## EXCERPTED DATA
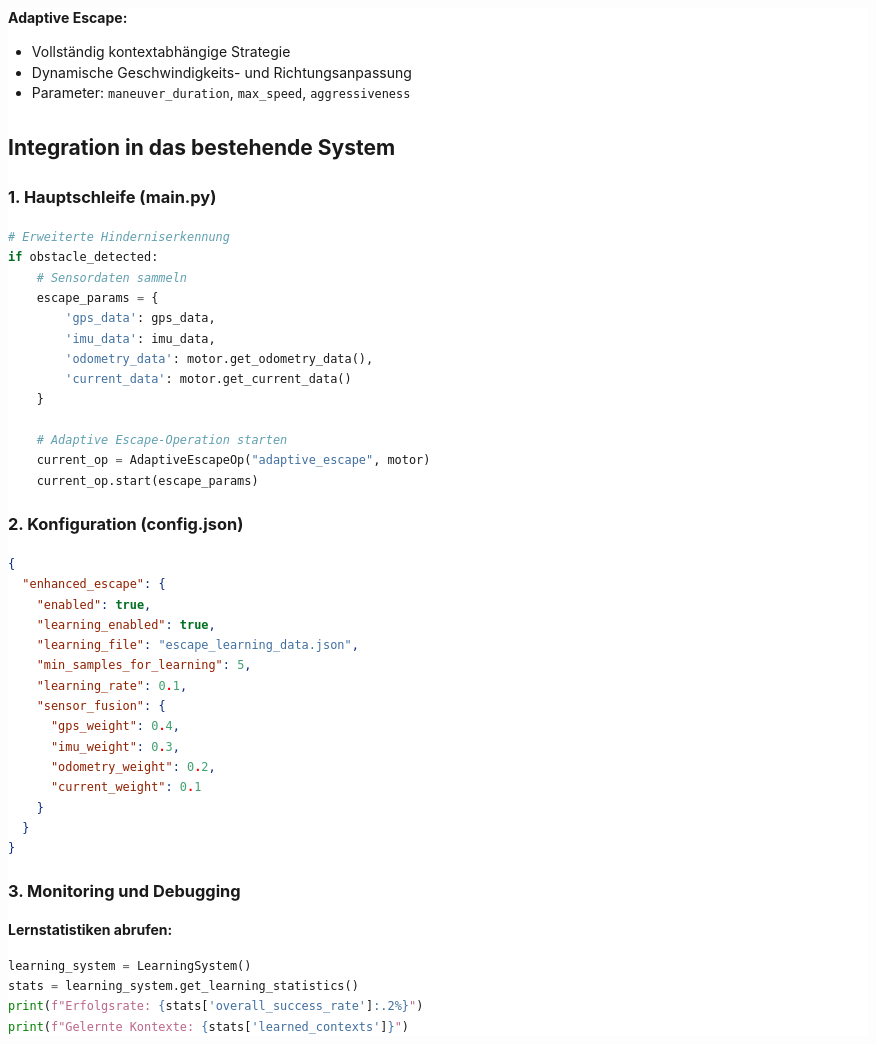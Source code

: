 **Adaptive Escape:**
- Vollständig kontextabhängige Strategie
- Dynamische Geschwindigkeits- und Richtungsanpassung
- Parameter: `maneuver_duration`, `max_speed`, `aggressiveness`

## Integration in das bestehende System

### 1. Hauptschleife (main.py)

```python
# Erweiterte Hinderniserkennung
if obstacle_detected:
    # Sensordaten sammeln
    escape_params = {
        'gps_data': gps_data,
        'imu_data': imu_data,
        'odometry_data': motor.get_odometry_data(),
        'current_data': motor.get_current_data()
    }
    
    # Adaptive Escape-Operation starten
    current_op = AdaptiveEscapeOp("adaptive_escape", motor)
    current_op.start(escape_params)
```

### 2. Konfiguration (config.json)

```json
{
  "enhanced_escape": {
    "enabled": true,
    "learning_enabled": true,
    "learning_file": "escape_learning_data.json",
    "min_samples_for_learning": 5,
    "learning_rate": 0.1,
    "sensor_fusion": {
      "gps_weight": 0.4,
      "imu_weight": 0.3,
      "odometry_weight": 0.2,
      "current_weight": 0.1
    }
  }
}
```

### 3. Monitoring und Debugging

**Lernstatistiken abrufen:**
```python
learning_system = LearningSystem()
stats = learning_system.get_learning_statistics()
print(f"Erfolgsrate: {stats['overall_success_rate']:.2%}")
print(f"Gelernte Kontexte: {stats['learned_contexts']}")
```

## TASK GOAL
Report each line of the data that includes the string "print".

## EXPECTED ANSWER
print(f"Erfolgsrate: {stats['overall_success_rate']:.2%}")
print(f"Gelernte Kontexte: {stats['learned_contexts']}")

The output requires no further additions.